The m angle A is 30 more than twice angle B. If angle A and angle B form a linear pair, find the measure of both angles.
Angle A is 30 more than twice angle B can be written as
A = 2B + 30
Because we know that angle A and angle B form a linear pair, we know that
A + B = 180
Plug the first equation into the second equation and solve for A. Once you solve for A, plug the know A value into into second equation and solve for B.

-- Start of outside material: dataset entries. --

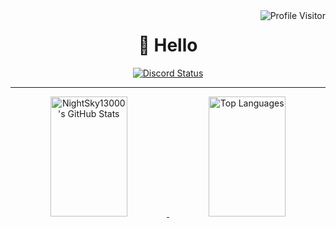 <a href="https://komarev.com/ghpvc/?username=NightSky13000" target="_blank">
  <img align="right" src="https://komarev.com/ghpvc/?username=NightSky13000&label=Visitors&color=0e75b6&style=flat" alt="Profile Visitor" />
</a>

<h1 align="center">👋 Hello</h1>

<p align="center">
  <a href="https://discord.com/users/948164660375453706" target="_blank">
    <img src="https://lanyard.cnrad.dev/api/948164660375453706?animatedDecoration=true&animated=true&showDisplayName=true&borderRadius=15px&bg=000000" alt="Discord Status" />
  </a>
</p>

<hr/>

<p align="center">
  <a href="https://github.com/NightSky13000" target="_blank">
    <img src="https://denvercoder1-github-readme-stats.vercel.app/api?username=NightSky13000&show_icons=true&count_private=true&theme=react&border_color=7F3FBF&bg_color=0D1117&title_color=F85D7F&icon_color=F8D866" alt="NightSky13000's GitHub Stats" height="192px" width="49.5%"/>
  </a>
  
  <a href="https://github.com/NightSky13000" target="_blank">
    <img src="https://denvercoder1-github-readme-stats.vercel.app/api/top-langs/?username=NightSky13000&langs_count=8&layout=compact&theme=react&border_color=7F3FBF&bg_color=0D1117&title_color=F85D7F&icon_color=F8D866" alt="Top Languages" height="192px" width="49.5%"/>
  </a>
</p>
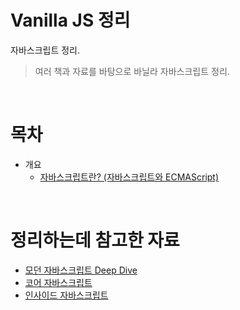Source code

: # Vanilla JS 정리
자바스크립트 정리.

> 여러 책과 자료를 바탕으로 바닐라 자바스크립트 정리.

<br>

# 목차

* 개요
  * [자바스크립트란? (자바스크립트와 ECMAScript)](./개요/자바스크립트란.md)
  
<br>

# 정리하는데 참고한 자료
* [모던 자바스크립트 Deep Dive](http://www.yes24.com/Product/Goods/92742567)
* [코어 자바스크립트](http://www.yes24.com/Product/Goods/78586788)
* [인사이드 자바스크립트](http://www.yes24.com/Cooperate/Naver/welcomeNaver.aspx?pageNo=1&goodsNo=11781589)
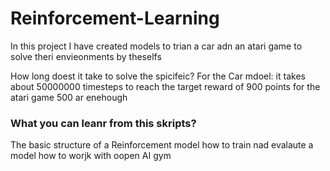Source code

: # Reinforcement-Learning
In this project I have created models to trian  a car adn an atari game to solve theri envieonments by theselfs

How long doest it take to solve the spicifeic?
For the Car mdoel: it takes about 50000000 timesteps to reach the target reward of 900 points
for the atari game 500 ar enehough

### What you can leanr from this skripts?
The basic structure of a Reinforcement model
how to train nad evalaute a model
how to worjk with oopen AI gym
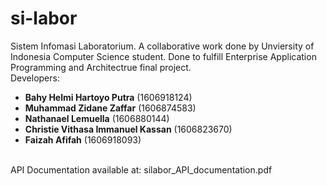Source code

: # si-labor
Sistem Infomasi Laboratorium. A collaborative work done by Unviersity of Indonesia Computer Science student. Done to fulfill Enterprise Application Programming and Architectrue final project.
<br>
Developers:
- **Bahy Helmi Hartoyo Putra** (1606918124)
- **Muhammad Zidane Zaffar** (1606874583)
- **Nathanael Lemuella** (1606880144)
- **Christie Vithasa Immanuel Kassan** (1606823670)
- **Faizah Afifah** (1606918093)
<br>
API Documentation available at: silabor_API_documentation.pdf
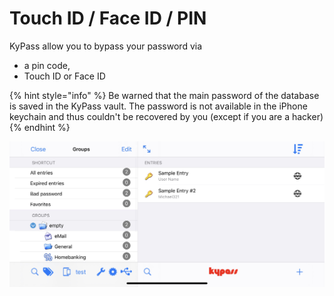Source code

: # Touch ID / Face ID / PIN

KyPass allow you to bypass your password via

* a pin code,
* Touch ID or Face ID

{% hint style="info" %}
Be warned that the main password of the database is saved in the KyPass vault. The password is not available in the iPhone keychain and thus couldn't be recovered by you \(except if you are a hacker\)
{% endhint %}

![](../../.gitbook/assets/image%20%285%29.jpeg)



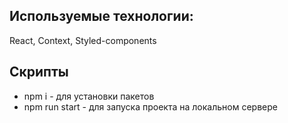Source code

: 
## Используемые технологии:

React, Context, Styled-components

## Скрипты

- npm i - для установки пакетов 
- npm run start - для запуска проекта на локальном сервере
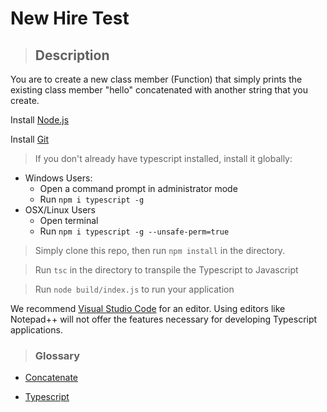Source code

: # New Hire Test
> ## Description
You are to create a new class member (Function) that simply prints the existing class member "hello" concatenated with another string that you create.

Install [Node.js](https://nodejs.org/en/) 

Install [Git](https://git-scm.com/)


>If you don't already have typescript installed, install it globally:
- Windows Users:
  - Open a command prompt in administrator mode
  - Run `npm i typescript -g`
- OSX/Linux Users
  - Open terminal
  - Run `npm i typescript -g --unsafe-perm=true`


>Simply clone this repo, then run `npm install` in the directory. 

>Run `tsc` in the directory to transpile the Typescript to Javascript

>Run `node build/index.js` to run your application

We recommend [Visual Studio Code](https://code.visualstudio.com/) for an editor. Using editors like Notepad++ will not offer the features necessary for developing Typescript applications. 





> ### Glossary
- [Concatenate](https://www.merriam-webster.com/dictionary/concatenate)

- [Typescript](https://www.typescriptlang.org/)
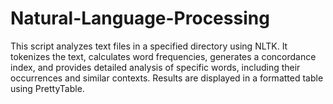 # Natural-Language-Processing
This script analyzes text files in a specified directory using NLTK. It tokenizes the text, calculates word frequencies, generates a concordance index, and provides detailed analysis of specific words, including their occurrences and similar contexts. Results are displayed in a formatted table using PrettyTable.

To solve this problem, let's first define the variables:
Let angle A be denoted as 'x'
Let angle B be denoted as 'y'
According to the information given, we know that angle A is 30 more than twice angle B. Therefore, we can write the equation as:
x = 2y + 30
We also know that angle A and angle B form a linear pair, which means they are adjacent angles that add up to 180 degrees. So, we can write another equation as:
x + y = 180
Now, we can solve this system of equations to find the values of x and y.

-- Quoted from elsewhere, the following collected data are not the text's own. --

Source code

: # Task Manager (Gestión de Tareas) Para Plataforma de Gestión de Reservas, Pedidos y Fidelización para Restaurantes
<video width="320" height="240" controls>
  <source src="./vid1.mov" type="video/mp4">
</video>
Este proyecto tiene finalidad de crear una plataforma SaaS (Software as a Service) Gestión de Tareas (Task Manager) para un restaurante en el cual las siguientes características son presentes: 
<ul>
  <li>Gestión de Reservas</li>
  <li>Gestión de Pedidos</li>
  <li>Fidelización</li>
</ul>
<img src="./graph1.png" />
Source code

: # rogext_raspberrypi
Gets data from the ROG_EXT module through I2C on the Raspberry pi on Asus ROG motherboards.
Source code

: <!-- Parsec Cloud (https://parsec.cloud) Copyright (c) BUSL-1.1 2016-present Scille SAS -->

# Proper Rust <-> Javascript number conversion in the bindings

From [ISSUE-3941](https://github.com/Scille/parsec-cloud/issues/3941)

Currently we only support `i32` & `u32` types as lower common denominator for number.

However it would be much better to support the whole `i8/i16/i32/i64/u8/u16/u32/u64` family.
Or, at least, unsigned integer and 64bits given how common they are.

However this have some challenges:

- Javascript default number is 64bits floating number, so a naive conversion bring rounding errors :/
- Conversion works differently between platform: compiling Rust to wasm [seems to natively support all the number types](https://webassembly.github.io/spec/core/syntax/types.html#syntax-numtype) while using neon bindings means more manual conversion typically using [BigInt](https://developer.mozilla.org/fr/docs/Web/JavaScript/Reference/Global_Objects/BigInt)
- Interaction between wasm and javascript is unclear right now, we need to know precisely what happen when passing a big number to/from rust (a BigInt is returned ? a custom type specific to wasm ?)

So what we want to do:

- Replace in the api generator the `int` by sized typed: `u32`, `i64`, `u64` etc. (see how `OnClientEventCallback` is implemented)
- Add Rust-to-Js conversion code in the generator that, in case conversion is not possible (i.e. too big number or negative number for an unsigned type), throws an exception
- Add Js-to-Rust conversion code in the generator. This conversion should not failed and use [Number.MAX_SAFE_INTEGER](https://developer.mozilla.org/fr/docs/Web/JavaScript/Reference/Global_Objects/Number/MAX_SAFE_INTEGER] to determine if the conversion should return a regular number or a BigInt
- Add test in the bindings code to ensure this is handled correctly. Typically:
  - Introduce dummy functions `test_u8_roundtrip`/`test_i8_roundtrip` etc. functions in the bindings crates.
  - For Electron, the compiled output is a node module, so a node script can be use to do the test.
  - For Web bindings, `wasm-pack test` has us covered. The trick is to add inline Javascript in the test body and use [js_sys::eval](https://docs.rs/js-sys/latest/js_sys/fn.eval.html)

Substitute the value of x from the first equation into the second equation:
(2y + 30) + y = 180
3y + 30 = 180
Next, isolate the variable:
3y = 180 - 30
3y = 150
Now, divide both sides of the equation by 3 to solve for y:
y = 150 / 3
y = 50
Substitute this value of y back into the first equation to find x:
x = 2y + 30
x = 2(50) + 30
x = 130
Therefore, angle A (x) measures 130 degrees and angle B (y) measures 50 degrees.